Destroy the old security group.
Associate the new security group with the instance.

This made me think - using a lifecycle rule seems like a good practice. Let me use it for the aws_security_group_rule resource also. That was a presumptuous mistake. Let us see how.

We will replicate the same infrastructure setup scenario:

Create an EC2 instance (or any other resource which uses security groups).
Associate one or more security groups to the instance.

The above infra can be created through update-security-group-rule/v1/main.tf

$ terraform init
$ terraform apply

Sample terraform output

aws_instance_test_1 = i-02d50e0a62110bbc6
security_group_test_1 = sg-03cc308342b10ebe5
security_group_test_2 = sg-03c1cbe2eb0ace857

However, for the next step, instead of renaming the security group, we will add one more entry in the cidr_block in our security_group_rule i.e. we will update

resource "aws_security_group_rule" "sg_2_rule_1" {
  from_port         = 8080
  protocol          = "tcp"
  to_port           = 8080
  security_group_id = aws_security_group.test_2.id

  cidr_blocks = ["0.0.0.0/0"] # this line will be changed

  lifecycle {
    create_before_destroy = true
  }
  type = "ingress"
}

resource "aws_security_group_rule" "sg_2_rule_1" {
  from_port         = 8080
  protocol          = "tcp"
  to_port           = 8080
  security_group_id = aws_security_group.test_2.id

  cidr_blocks = ["0.0.0.0/0", "1.1.1.1/32"]

  lifecycle {
    create_before_destroy = true
  }
  type = "ingress"
}

$ terraform apply

# aws_security_group_rule.sg_2_rule_1 must be replaced
+/- resource "aws_security_group_rule" "sg_2_rule_1" {
      ~ cidr_blocks              = [ # forces replacement
            "0.0.0.0/0",
          + "1.1.1.1/32",
        ]
        from_port                = 8080
      ~ id                       = "sgrule-1489633736" -> (known after apply)
         .
         .
   }

aws_security_group_rule.sg_2_rule_1: Creating...

Error: [WARN] A duplicate Security Group rule was found on (sg-03c1cbe2eb0ace857). This may be a side effect of a now-fixed Terraform issue causing two security groups with identical attributes but different source_security_group_ids to overwrite each other in the state. See https://github.com/hashicorp/terraform/pull/2376 for more information and instructions for recovery.

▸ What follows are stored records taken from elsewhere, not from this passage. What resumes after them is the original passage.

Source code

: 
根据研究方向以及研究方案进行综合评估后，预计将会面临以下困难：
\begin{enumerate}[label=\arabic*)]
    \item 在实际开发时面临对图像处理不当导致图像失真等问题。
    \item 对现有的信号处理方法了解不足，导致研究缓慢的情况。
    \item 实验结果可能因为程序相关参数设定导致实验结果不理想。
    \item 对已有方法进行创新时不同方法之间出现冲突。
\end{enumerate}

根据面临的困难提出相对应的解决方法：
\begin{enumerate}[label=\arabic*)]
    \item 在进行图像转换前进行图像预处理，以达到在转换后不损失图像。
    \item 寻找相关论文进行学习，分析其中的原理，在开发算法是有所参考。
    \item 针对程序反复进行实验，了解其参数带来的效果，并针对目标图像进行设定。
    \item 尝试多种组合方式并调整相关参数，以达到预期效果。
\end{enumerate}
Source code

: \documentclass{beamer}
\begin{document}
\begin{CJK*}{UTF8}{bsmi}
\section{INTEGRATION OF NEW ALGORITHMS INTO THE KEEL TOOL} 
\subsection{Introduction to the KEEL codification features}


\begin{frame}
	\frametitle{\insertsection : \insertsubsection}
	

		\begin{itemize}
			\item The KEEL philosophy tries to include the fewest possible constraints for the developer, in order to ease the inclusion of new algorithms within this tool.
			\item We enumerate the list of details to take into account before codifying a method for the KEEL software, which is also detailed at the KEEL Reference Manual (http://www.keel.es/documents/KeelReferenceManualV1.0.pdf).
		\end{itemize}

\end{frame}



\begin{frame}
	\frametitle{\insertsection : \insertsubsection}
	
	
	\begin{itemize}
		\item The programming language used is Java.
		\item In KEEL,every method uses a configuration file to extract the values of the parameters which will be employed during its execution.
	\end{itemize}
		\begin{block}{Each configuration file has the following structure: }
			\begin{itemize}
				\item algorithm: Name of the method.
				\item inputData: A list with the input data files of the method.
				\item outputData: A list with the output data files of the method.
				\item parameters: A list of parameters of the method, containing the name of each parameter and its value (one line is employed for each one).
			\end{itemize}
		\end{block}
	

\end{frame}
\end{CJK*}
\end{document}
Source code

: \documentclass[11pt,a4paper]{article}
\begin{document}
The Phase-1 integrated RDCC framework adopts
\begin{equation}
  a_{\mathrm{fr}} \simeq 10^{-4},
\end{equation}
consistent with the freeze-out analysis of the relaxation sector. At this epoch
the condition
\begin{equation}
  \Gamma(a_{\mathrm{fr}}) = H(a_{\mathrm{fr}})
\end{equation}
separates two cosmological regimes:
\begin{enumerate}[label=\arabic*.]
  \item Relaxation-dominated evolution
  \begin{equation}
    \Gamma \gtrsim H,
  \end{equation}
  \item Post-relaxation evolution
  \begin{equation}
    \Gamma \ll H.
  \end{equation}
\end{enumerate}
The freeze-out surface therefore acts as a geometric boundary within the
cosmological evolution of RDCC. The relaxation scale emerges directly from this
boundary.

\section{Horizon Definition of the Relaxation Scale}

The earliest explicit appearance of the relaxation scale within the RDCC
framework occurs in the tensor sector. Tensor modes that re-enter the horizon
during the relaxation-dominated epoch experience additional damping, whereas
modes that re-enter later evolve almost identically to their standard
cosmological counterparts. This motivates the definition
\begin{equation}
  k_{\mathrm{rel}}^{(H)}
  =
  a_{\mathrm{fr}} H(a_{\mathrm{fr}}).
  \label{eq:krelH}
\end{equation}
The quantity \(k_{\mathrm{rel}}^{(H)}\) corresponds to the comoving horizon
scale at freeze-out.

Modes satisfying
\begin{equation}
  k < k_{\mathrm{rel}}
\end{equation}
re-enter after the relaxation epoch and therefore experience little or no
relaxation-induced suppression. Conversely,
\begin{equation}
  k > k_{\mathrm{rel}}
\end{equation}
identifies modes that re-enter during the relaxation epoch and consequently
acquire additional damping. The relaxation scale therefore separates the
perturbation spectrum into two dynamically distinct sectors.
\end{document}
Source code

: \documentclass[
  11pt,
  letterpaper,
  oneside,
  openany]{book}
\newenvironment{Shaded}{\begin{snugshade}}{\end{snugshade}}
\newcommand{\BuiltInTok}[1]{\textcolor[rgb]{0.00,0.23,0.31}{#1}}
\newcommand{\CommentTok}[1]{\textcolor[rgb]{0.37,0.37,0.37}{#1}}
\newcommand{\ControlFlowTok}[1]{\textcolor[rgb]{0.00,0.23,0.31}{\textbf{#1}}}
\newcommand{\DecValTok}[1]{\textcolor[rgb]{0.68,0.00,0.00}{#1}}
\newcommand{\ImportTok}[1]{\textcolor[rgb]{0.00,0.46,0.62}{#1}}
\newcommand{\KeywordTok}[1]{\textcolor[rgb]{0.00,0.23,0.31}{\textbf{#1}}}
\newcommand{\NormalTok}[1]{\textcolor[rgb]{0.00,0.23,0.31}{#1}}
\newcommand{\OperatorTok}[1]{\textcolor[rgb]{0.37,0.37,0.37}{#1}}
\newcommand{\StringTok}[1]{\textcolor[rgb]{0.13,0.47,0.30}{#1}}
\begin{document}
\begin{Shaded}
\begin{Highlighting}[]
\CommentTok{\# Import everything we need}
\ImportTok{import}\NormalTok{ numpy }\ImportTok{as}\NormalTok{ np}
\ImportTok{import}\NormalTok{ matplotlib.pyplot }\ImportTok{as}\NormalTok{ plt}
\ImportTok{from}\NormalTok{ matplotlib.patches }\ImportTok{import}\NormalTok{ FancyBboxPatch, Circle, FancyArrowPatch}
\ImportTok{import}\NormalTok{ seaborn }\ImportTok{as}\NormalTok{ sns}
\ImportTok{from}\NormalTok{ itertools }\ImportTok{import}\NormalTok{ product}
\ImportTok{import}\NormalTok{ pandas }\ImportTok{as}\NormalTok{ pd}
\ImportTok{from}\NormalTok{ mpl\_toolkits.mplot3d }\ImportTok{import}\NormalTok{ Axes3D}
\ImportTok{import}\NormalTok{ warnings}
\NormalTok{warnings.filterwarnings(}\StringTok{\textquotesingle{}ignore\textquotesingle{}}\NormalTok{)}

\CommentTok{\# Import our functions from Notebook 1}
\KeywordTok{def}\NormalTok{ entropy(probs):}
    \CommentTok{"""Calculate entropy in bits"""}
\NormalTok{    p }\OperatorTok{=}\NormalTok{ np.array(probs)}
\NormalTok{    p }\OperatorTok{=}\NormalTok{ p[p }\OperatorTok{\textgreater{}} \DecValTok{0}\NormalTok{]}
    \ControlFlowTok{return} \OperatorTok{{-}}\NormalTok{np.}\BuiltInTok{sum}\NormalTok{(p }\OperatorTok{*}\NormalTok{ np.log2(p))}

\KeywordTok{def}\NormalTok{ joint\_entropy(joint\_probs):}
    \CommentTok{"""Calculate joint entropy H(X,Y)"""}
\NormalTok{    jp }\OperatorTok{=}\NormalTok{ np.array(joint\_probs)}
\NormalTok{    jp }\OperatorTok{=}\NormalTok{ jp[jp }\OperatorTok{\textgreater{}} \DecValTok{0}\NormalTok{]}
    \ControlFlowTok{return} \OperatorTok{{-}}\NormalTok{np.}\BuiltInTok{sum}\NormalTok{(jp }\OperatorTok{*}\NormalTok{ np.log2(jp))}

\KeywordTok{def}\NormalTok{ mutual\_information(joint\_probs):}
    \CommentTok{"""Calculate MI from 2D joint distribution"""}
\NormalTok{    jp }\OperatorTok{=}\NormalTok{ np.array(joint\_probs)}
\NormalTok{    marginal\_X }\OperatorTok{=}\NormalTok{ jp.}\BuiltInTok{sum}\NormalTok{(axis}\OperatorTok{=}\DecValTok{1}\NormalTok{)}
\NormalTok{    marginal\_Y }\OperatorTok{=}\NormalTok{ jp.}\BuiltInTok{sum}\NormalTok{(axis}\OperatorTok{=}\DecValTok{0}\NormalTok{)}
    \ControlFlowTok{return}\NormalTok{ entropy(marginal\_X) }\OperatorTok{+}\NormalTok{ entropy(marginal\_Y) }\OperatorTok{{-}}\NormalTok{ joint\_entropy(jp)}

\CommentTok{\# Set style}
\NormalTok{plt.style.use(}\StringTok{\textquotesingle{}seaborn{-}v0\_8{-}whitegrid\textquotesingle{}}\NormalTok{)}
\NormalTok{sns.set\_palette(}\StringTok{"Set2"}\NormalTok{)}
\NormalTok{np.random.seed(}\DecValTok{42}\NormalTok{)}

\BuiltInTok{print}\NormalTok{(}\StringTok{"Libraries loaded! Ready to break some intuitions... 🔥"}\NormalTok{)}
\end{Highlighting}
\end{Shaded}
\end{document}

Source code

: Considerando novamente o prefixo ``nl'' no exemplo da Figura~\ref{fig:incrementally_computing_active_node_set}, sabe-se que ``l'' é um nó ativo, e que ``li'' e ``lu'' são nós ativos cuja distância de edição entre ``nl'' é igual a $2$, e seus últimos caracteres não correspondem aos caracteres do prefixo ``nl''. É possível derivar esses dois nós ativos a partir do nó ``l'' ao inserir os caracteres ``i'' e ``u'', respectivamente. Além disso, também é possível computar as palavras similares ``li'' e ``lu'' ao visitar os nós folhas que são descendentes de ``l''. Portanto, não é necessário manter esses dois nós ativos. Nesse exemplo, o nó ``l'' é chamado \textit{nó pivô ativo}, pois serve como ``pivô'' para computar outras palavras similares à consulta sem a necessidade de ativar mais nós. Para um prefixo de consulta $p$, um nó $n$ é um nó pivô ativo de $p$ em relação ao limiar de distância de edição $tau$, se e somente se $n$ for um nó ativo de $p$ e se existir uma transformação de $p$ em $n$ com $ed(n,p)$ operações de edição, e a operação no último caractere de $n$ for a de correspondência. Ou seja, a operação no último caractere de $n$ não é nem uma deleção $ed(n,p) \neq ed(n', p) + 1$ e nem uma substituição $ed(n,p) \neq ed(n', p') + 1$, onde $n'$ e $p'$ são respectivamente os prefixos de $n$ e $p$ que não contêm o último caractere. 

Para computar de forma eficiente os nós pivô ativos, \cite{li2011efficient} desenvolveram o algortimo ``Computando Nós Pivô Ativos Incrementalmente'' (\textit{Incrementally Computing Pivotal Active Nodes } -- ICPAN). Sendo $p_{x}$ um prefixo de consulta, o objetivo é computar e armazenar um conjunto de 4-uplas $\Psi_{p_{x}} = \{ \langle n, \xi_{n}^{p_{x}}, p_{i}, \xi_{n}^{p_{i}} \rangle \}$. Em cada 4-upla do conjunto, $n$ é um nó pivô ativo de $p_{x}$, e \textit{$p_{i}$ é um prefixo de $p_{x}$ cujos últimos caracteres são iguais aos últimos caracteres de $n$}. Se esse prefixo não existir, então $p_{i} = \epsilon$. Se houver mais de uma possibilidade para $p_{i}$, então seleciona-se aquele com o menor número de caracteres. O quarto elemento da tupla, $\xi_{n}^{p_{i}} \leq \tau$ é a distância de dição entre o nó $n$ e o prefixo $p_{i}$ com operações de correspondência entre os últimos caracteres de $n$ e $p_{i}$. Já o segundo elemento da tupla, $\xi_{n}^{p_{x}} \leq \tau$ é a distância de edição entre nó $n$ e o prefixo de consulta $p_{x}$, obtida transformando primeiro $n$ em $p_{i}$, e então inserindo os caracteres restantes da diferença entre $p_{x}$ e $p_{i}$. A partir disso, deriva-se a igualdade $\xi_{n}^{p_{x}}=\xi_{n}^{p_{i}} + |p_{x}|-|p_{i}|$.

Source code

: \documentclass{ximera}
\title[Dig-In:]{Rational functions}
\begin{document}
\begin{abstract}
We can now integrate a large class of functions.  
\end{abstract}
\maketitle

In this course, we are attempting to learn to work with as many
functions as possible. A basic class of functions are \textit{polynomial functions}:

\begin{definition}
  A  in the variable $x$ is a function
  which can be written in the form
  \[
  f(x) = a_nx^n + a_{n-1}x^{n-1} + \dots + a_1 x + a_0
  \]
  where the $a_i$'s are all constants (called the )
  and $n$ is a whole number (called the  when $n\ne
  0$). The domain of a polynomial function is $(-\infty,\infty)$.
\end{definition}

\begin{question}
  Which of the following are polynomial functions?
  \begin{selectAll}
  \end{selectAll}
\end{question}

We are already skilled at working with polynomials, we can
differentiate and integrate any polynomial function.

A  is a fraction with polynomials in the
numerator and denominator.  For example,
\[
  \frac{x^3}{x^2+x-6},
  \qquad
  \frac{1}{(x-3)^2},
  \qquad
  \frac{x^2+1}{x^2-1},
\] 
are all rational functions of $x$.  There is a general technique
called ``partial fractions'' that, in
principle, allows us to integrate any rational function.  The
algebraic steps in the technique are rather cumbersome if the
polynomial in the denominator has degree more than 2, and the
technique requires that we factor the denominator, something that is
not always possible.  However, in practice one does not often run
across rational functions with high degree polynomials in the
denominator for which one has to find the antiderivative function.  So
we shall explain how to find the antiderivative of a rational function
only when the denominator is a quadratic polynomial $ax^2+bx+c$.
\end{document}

Error message: the specified rule "peer: 0.0.0.0/0, TCP, from port: 8080, to port: 8080, ALLOW" already exists

What happened?

1. Initially, the security group had the following rule associated with it:

direction | from_port | to_port | source     | rule
ingress   | 8080      | 8080    | 0.0.0.0/0  | allow

2. We tried creating a new rule which has the following entries:

direction | from_port | to_port | source     | rule
ingress   | 8080      | 8080    | 0.0.0.0/0  | allow
ingress   | 8080      | 8080    | 1.1.1.1/32 | allow

3. Because of the lifecycle rule create_before_destroy, Terraform is creating the step-2 rule first, which is having an entry

direction | from_port | to_port | source     | rule
ingress   | 8080      | 8080    | 0.0.0.0/0  | allow

common to both rules. A security group cannot have 2 entries having the exact same rule associated with it (try creating a duplicate entry in the AWS console). Hence it fails with the error

Error message: the specified rule "peer: 0.0.0.0/0, TCP, from port: 8080, to port: 8080, ALLOW" already exists

This can be fixed by, you guessed it – removing the lifecycle rule from the security_group_rule block as per update-security-group-rule/v2/main.tf

aws_security_group_rule.sg_2_rule_1: Destroying... [id=sgrule-1489633736]
aws_security_group_rule.sg_2_rule_1: Destruction complete after 0s
aws_security_group_rule.sg_2_rule_1: Creating...
aws_security_group_rule.sg_2_rule_1: Creation complete after 1s [id=sgrule-2162410043]

Lessons learned:

lifecycle rule – create_before_destroy is useful in the aws_security_group block, but harmful in the aws_security_group_rule block.
If it ain't broke, don't fix it. Again.

If it ain't broke...

Contents

Newsletter

Handcrafted Related Posts

Monitor Google Cloud Functions using Pushgateway and Levitate

How to monitor serverless async jobs from Google Cloud Functions with Prometheus Pushgateway and Levitate using the push model

Guide to Service Level Indicators and Setting Service Level Objectives

A guide to set practical Service Level Objectives (SLOs) & Service Level Indicators (SLIs) for your Site Reliability Engineering practices.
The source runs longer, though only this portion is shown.